UT professor becomes oldest person to win Nobel Prize in Chemistry

A University of Texas at Austin professor has become the oldest person to win the Nobel Prize in Chemistry at 97.

John B. Goodenough, a professor at UT Austin's Cockrell School of Engineering, was awarded the 2019 prize with Stanley Whittingham of the State University of New York at Binghamton and Akira Yoshino of Meijo University in Japan "for the development of lithium-ion batteries."

Goodenough, born in 1922, identified and developed the critical materials that provided the high-energy density needed to power portable electronics, initiating the wireless revolution, according to a release from UT Austin. Batteries incorporating his materials are used worldwide for mobile phones, power tools, laptops, tablets, and other wireless devices, as well as electric and hybrid vehicles.

"Billions of people around the world benefit every day from John's innovations," UT Austin president and former dean of the Cockrell School Gregory L. Fenves said. "In addition to being a world-class inventor, he's an outstanding teacher, mentor and researcher. We are grateful for John's three decades of contributions to UT Austin's mission."

In 1979, Goodenough showed that by using lithium cobalt oxide as the cathode of a lithium-ion rechargeable battery, it would be possible to achieve a high density of stored energy with an anode other than metallic lithium. This discovery led to the development of carbon-rich materials allowing for the use of stable and manageable negative electrodes in lithium-ion batteries.

"Live to 97 (years old) and you can do anything," said Goodenough said in a statement. "I'm honored and humbled to win the Nobel prize. I thank all my friends for the support and assistance throughout my life."
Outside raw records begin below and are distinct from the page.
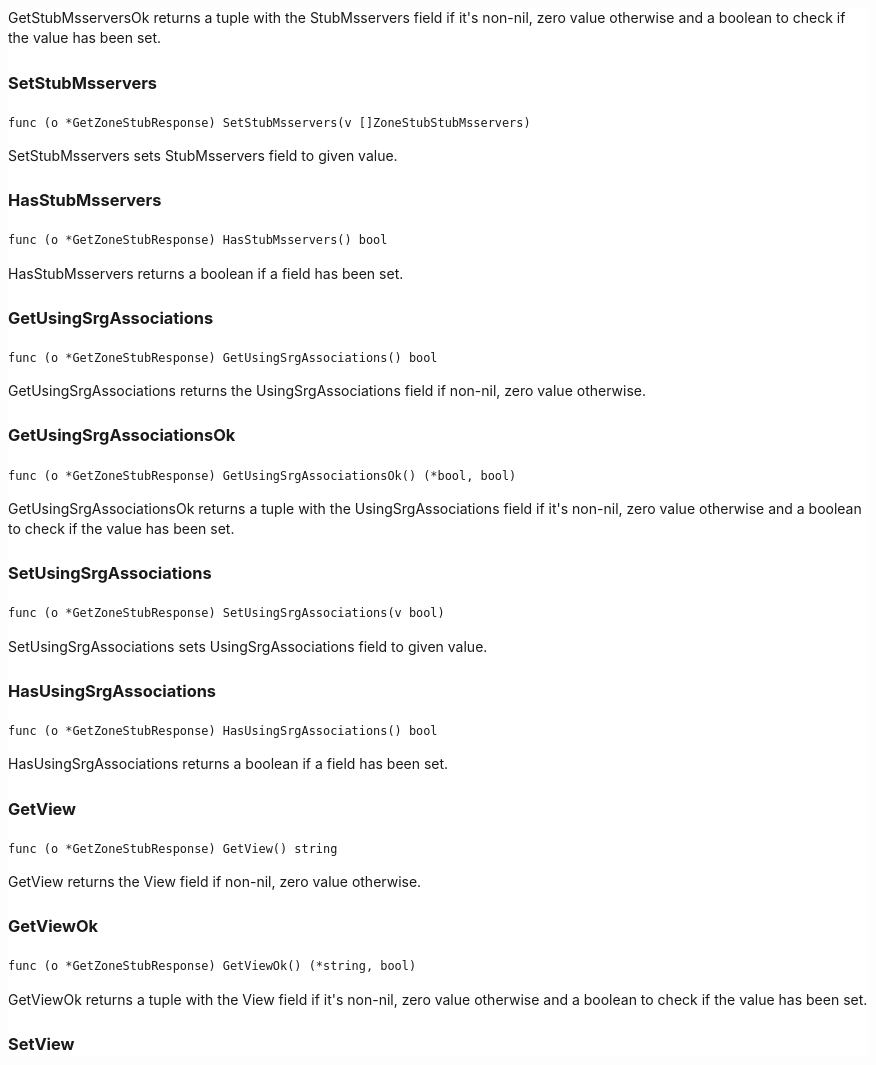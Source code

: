 GetStubMsserversOk returns a tuple with the StubMsservers field if it's non-nil, zero value otherwise
and a boolean to check if the value has been set.

### SetStubMsservers

`func (o *GetZoneStubResponse) SetStubMsservers(v []ZoneStubStubMsservers)`

SetStubMsservers sets StubMsservers field to given value.

### HasStubMsservers

`func (o *GetZoneStubResponse) HasStubMsservers() bool`

HasStubMsservers returns a boolean if a field has been set.

### GetUsingSrgAssociations

`func (o *GetZoneStubResponse) GetUsingSrgAssociations() bool`

GetUsingSrgAssociations returns the UsingSrgAssociations field if non-nil, zero value otherwise.

### GetUsingSrgAssociationsOk

`func (o *GetZoneStubResponse) GetUsingSrgAssociationsOk() (*bool, bool)`

GetUsingSrgAssociationsOk returns a tuple with the UsingSrgAssociations field if it's non-nil, zero value otherwise
and a boolean to check if the value has been set.

### SetUsingSrgAssociations

`func (o *GetZoneStubResponse) SetUsingSrgAssociations(v bool)`

SetUsingSrgAssociations sets UsingSrgAssociations field to given value.

### HasUsingSrgAssociations

`func (o *GetZoneStubResponse) HasUsingSrgAssociations() bool`

HasUsingSrgAssociations returns a boolean if a field has been set.

### GetView

`func (o *GetZoneStubResponse) GetView() string`

GetView returns the View field if non-nil, zero value otherwise.

### GetViewOk

`func (o *GetZoneStubResponse) GetViewOk() (*string, bool)`

GetViewOk returns a tuple with the View field if it's non-nil, zero value otherwise
and a boolean to check if the value has been set.

### SetView

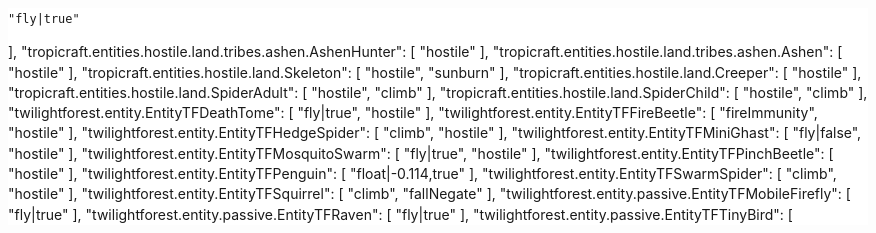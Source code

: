     "fly|true"
  ],
  "tropicraft.entities.hostile.land.tribes.ashen.AshenHunter": [
    "hostile"
  ],
  "tropicraft.entities.hostile.land.tribes.ashen.Ashen": [
    "hostile"
  ],
  "tropicraft.entities.hostile.land.Skeleton": [
    "hostile",
    "sunburn"
  ],
  "tropicraft.entities.hostile.land.Creeper": [
    "hostile"
  ],
  "tropicraft.entities.hostile.land.SpiderAdult": [
    "hostile",
    "climb"
  ],
  "tropicraft.entities.hostile.land.SpiderChild": [
    "hostile",
    "climb"
  ],
  "twilightforest.entity.EntityTFDeathTome": [
    "fly|true",
    "hostile"
  ],
  "twilightforest.entity.EntityTFFireBeetle": [
    "fireImmunity",
    "hostile"
  ],
  "twilightforest.entity.EntityTFHedgeSpider": [
    "climb",
    "hostile"
  ],
  "twilightforest.entity.EntityTFMiniGhast": [
    "fly|false",
    "hostile"
  ],
  "twilightforest.entity.EntityTFMosquitoSwarm": [
    "fly|true",
    "hostile"
  ],
  "twilightforest.entity.EntityTFPinchBeetle": [
    "hostile"
  ],
  "twilightforest.entity.EntityTFPenguin": [
    "float|-0.114,true"
  ],
  "twilightforest.entity.EntityTFSwarmSpider": [
    "climb",
    "hostile"
  ],
  "twilightforest.entity.EntityTFSquirrel": [
    "climb",
    "fallNegate"
  ],
  "twilightforest.entity.passive.EntityTFMobileFirefly": [
    "fly|true"
  ],
  "twilightforest.entity.passive.EntityTFRaven": [
    "fly|true"
  ],
  "twilightforest.entity.passive.EntityTFTinyBird": [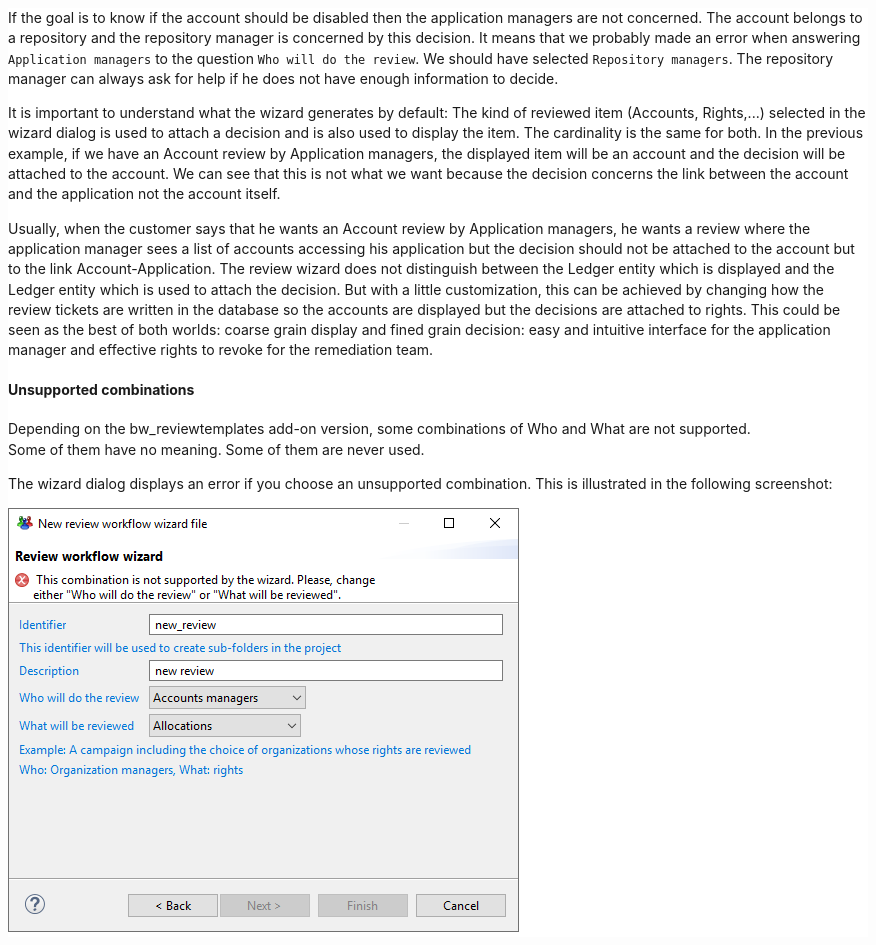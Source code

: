 If the goal is to know if the account should be disabled then the application managers are not concerned.
The account belongs to a repository and the repository manager is concerned by this decision.
It means that we probably made an error when answering `Application managers` to the question `Who will do the review`.
We should have selected `Repository managers`. The repository manager can always ask for help if he does not have enough information to decide.

It is important to understand what the wizard generates by default:
The kind of reviewed item (Accounts, Rights,...) selected in the wizard dialog is used to attach a decision and is also used to display the item.
The cardinality is the same for both.
In the previous example, if we have an Account review by Application managers, the displayed item will be an account and the decision will be attached to the account.
We can see that this is not what we want because the decision concerns the link between the account and the application not the account itself.

Usually, when the customer says that he wants an Account review by Application managers, he wants a review where the application manager sees a list of accounts accessing his application
but the decision should not be attached to the account but to the link Account-Application.
The review wizard does not distinguish between the Ledger entity which is displayed and the Ledger entity which is used to attach the decision.
But with a little customization, this can be achieved by changing how the review tickets are written in the database so the accounts are displayed but the decisions are attached to rights.
This could be seen as the best of both worlds:
coarse grain display and fined grain decision: easy and intuitive interface for the application manager and effective rights to revoke for the remediation team.

#### Unsupported combinations

Depending on the bw_reviewtemplates add-on version, some combinations of Who and What are not supported.  
Some of them have no meaning. Some of them are never used.

The wizard dialog displays an error if you choose an unsupported combination. This is illustrated in the following screenshot:

![Review dialog error](./images/review_dialog_error.png "Review dialog error")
Jianshi Zhou is a research professor at UT. He's worked alongside Goodenough since 1987 when Zhou was a grad student.
                
Zhou says, “to me, he deserves a second Nobel Prize in physics for his fundamental understanding of magnetism.”
 
He adds, “this award was overdue but still quite surprising.”
 
Third-year student Nicholas Grunvish says this award couldn’t have gone to a more deserving person.
 
"He's my Ph.D. thesis advisor. I do work in his lab and if I get results I go bring them to him and we discuss the scientific aspects of it. He gives me direction and things like that,” he said. “It's really nice someone in that stature someone with as many accomplishments as him to still be very humble and down to earth, he really sets a good example in the lab to never get too big-headed if that makes sense.

Colleagues and students say age has definitely been on Goodenough's side.

"He's 97 years old but he's always has a fresh mind when he comes to work and new ideas," Zhou said

Goodenough was in London this week receiving a Copley Medal, the world's oldest scientific prize. Grunvish says Goodenough’s work has inspired his own career path.

“I want to do research for the rest of my life now," Grunvish said. "On paper, I wasn't maybe the best looking student and he was kind enough to let me join his group studying under him and I had the best experience of a lifetime."

Goodenough began his career at MIT's Lincoln Laboratory in 1952, where he laid the groundwork for the development of random-access memory (RAM). After leaving MIT, he became professor and head of the Inorganic Chemistry Laboratory at the University of Oxford.

After retiring from Oxford in 1986, Goodenough joined UT Austin, where he serves as the Virginia H. Cockrell Centennial Chair of Engineering. He also holds faculty positions in the Walker Department of Mechanical Engineering and the Department of Electrical and Computer Engineering.

Goodenough earned a bachelor's degree in mathematics from Yale in 1944 and has a doctorate in physics from the University of Chicago. He is the recipient of numerous national and international honors, including the Japan Prize, the Enrico Fermi Award, the Charles Stark Draper Prize, and the National Medal of Science.

Goodenough is one of two current Nobel laureates at UT Austin, joining physicist Steven Weinberg who won the prize in 1979. Two other UT Austin professors, both now deceased, also won Nobel Prizes: Hermann J. Muller in medicine and physiology in 1946 and Ilya Prigogine in chemistry in 1977. Alumnus J.M. Coetzee won the Nobel Prize in literature in 2003. Two alumni have also won Nobel Prizes during the past two years, Michael Young and Jim Allison, who respectively won the prize for medicine or physiology in 2017 and 2018.

Goodenough will receive a medal, cash prize, and diploma at a ceremony in Stockholm in December.